The 'HoneySweet' gains its resistance to the plum pox virus from a sequence of genes that Scorza and his team implanted in the plum's DNA. The researchers included genes from two different bacteria - one makes the plants resistant to an antibiotic, the other causes tissues to turn blue when exposed to certain chemicals - that allow them to test whether the new gene patch is working. (Plum cells and tissues in which the genetic modification didn't "take" die when exposed to the kanamycin antibiotic and fail to turn blue in the presence of the appropriate chemical mixture.) They also included two genes from viruses - one from the plum pox virus stimulates the tree to produce a novel small ribonucleic acid molecule which enables the tree to stop an invading plum pox virus from replicating; the other, a gene from the cauliflower mosaic virus, "drives" or turns on the gene from the plum pox virus.
Gene-splice worries
But not everyone agrees that man-made genetic sequences such as the one patched into the 'HoneySweet' plum can do their jobs without complications. Joe Cummins, genetics professor at the University of Western Ontario, Canada, warns that splicing antibiotic-resistance genes from bacteria into plums and other crops could lead to the transfer of antibiotic resistance to bacteria in the soil, and from there, to bacteria that are animal and human pathogens. In the case of the 'HoneySweet,' soil bacteria would come into contact with the embedded antibiotic-resistance gene as leaves, blossoms and fruit from the plum tree fall to the ground each year. Many bacterial genes, including some that are ubiquitous in soil and sediment, are known for their ability to absorb genes from other species and integrate them into their own DNA. Cummins also warns that including the activating gene from the cauliflower mosaic virus may stimulate the exchange or recombination of genes between the plum pox virus gene and other viruses that invade the plant. "The cauliflower mosaic virus is well known to initiate a process called genetic recombination," said Cummins. "You can get recombination between the inserted gene and another virus and generate new and unique viruses."

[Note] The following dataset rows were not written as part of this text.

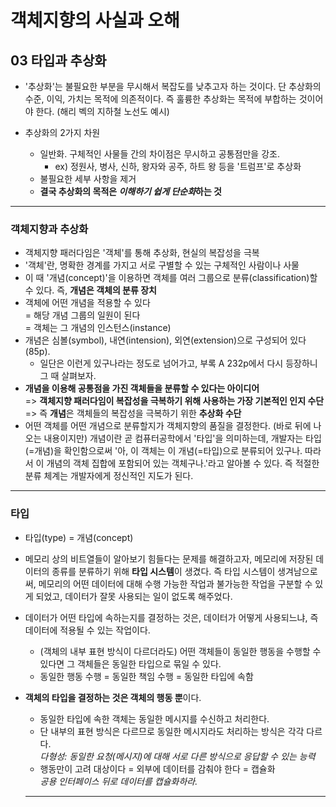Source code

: # 객체지향의 사실과 오해

## **03** 타입과 추상화

- '추상화'는 불필요한 부분을 무시해서 복잡도를 낮추고자 하는 것이다. 단 추상화의 수준, 이익, 가치는 목적에 의존적이다. 즉 훌륭한 추상화는 목적에 부합하는 것이어야 한다. (해리 벡의 지하철 노선도 예시)

- 추상화의 2가지 차원
  - 일반화. 구체적인 사물들 간의 차이점은 무시하고 공통점만을 강조.
    - ex) 정원사, 병사, 신하, 왕자와 공주, 하트 왕 등을 '트럼프'로 추상화
  - 불필요한 세부 사항을 제거
  - **결국 추상화의 목적은 *이해하기 쉽게 단순화*하는 것**

---
### 객체지향과 추상화

- 객체지향 패러다임은 '객체'를 통해 추상화, 현실의 복잡성을 극복
- '객체'란, 명확한 경계를 가지고 서로 구별할 수 있는 구체적인 사람이나 사물
- 이 때 '개념(concept)'을 이용하면 객체를 여러 그룹으로 분류(classification)할 수 있다. 즉, **개념은 객체의 분류 장치**
- 객체에 어떤 개념을 적용할 수 있다  
= 해당 개념 그룹의 일원이 된다  
= 객체는 그 개념의 인스턴스(instance)
- 개념은 심볼(symbol), 내연(intension), 외연(extension)으로 구성되어 있다(85p).
  - 일단은 이런게 있구나라는 정도로 넘어가고, 부록 A 232p에서 다시 등장하니 그 때 살펴보자.
- **개념을 이용해 공통점을 가진 객체들을 분류할 수 있다는 아이디어**  
=> **객체지향 패러다임이 복잡성을 극복하기 위해 사용하는 가장 기본적인 인지 수단**  
=> 즉 **개념**은 객체들의 복잡성을 극복하기 위한 **추상화 수단**
- 어떤 객체를 어떤 개념으로 분류할지가 객체지향의 품질을 결정한다. (바로 뒤에 나오는 내용이지만) 개념이란 곧 컴퓨터공학에서 '타입'을 의미하는데, 개발자는 타입(=개념)을 확인함으로써 '아, 이 객체는 이 개념(=타입)으로 분류되어 있구나. 따라서 이 개념의 객체 집합에 포함되어 있는 객체구나.'라고 알아볼 수 있다. 즉 적절한 분류 체계는 개발자에게 정신적인 지도가 된다.

---
### 타입

- 타입(type) = 개념(concept)
- 메모리 상의 비트열들이 알아보기 힘들다는 문제를 해결하고자, 메모리에 저장된 데이터의 종류를 분류하기 위해 **타입 시스템**이 생겼다. 즉 타입 시스템이 생겨남으로써, 메모리의 어떤 데이터에 대해 수행 가능한 작업과 불가능한 작업을 구분할 수 있게 되었고, 데이터가 잘못 사용되는 일이 없도록 해주었다.
- 데이터가 어떤 타입에 속하는지를 결정하는 것은, 데이터가 어떻게 사용되느냐, 즉 데이터에 적용될 수 있는 작업이다.
  - (객체의 내부 표현 방식이 다르더라도) 어떤 객체들이 동일한 행동을 수행할 수 있다면 그 객체들은 동일한 타입으로 묶일 수 있다.
  - 동일한 행동 수행 = 동일한 책임 수행 = 동일한 타입에 속함
- **객체의 타입을 결정하는 것은 객체의 행동 뿐**이다.
  - 동일한 타입에 속한 객체는 동일한 메시지를 수신하고 처리한다.
  - 단 내부의 표현 방식은 다르므로 동일한 메시지라도 처리하는 방식은 각각 다르다.  
  *다형성: 동일한 요청(메시지)에 대해 서로 다른 방식으로 응답할 수 있는 능력*
  - 행동만이 고려 대상이다 = 외부에 데이터를 감춰야 한다 = 캡슐화  
  *공용 인터페이스 뒤로 데이터를 캡슐화하라.*

  ---
  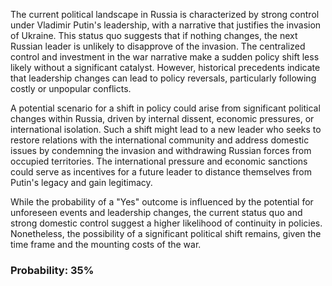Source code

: The current political landscape in Russia is characterized by strong control under Vladimir Putin's leadership, with a narrative that justifies the invasion of Ukraine. This status quo suggests that if nothing changes, the next Russian leader is unlikely to disapprove of the invasion. The centralized control and investment in the war narrative make a sudden policy shift less likely without a significant catalyst. However, historical precedents indicate that leadership changes can lead to policy reversals, particularly following costly or unpopular conflicts. 

A potential scenario for a shift in policy could arise from significant political changes within Russia, driven by internal dissent, economic pressures, or international isolation. Such a shift might lead to a new leader who seeks to restore relations with the international community and address domestic issues by condemning the invasion and withdrawing Russian forces from occupied territories. The international pressure and economic sanctions could serve as incentives for a future leader to distance themselves from Putin's legacy and gain legitimacy.

While the probability of a "Yes" outcome is influenced by the potential for unforeseen events and leadership changes, the current status quo and strong domestic control suggest a higher likelihood of continuity in policies. Nonetheless, the possibility of a significant political shift remains, given the time frame and the mounting costs of the war.

### Probability: 35%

In its environmental assessment of the 'HoneySweet,' USDA-APHIS notes that gene interactions between viruses in plants already occur because of the propensity of viruses to exchange genes and the fact that several viruses can infect a tree at the same time. "It is highly unlikely given the high background of recombination known to occur naturally in mixed infections of both crop and wild plants that the risk of recombination would be any different in transgenic plants," it said.
The ubiquitous presence of a unique small RNA molecule in the 'HoneySweet' also concerns Cummins, who warns against assuming the new RNA is safe for human consumption. In a study reported in Nature in May 2006 on the effects of high levels of small RNA molecules in adult mice, many of the mice developed liver damage and died. "It seems unwise to presume that a novel plum RNA is safe for humans until it is proven to be safe," said Cummins.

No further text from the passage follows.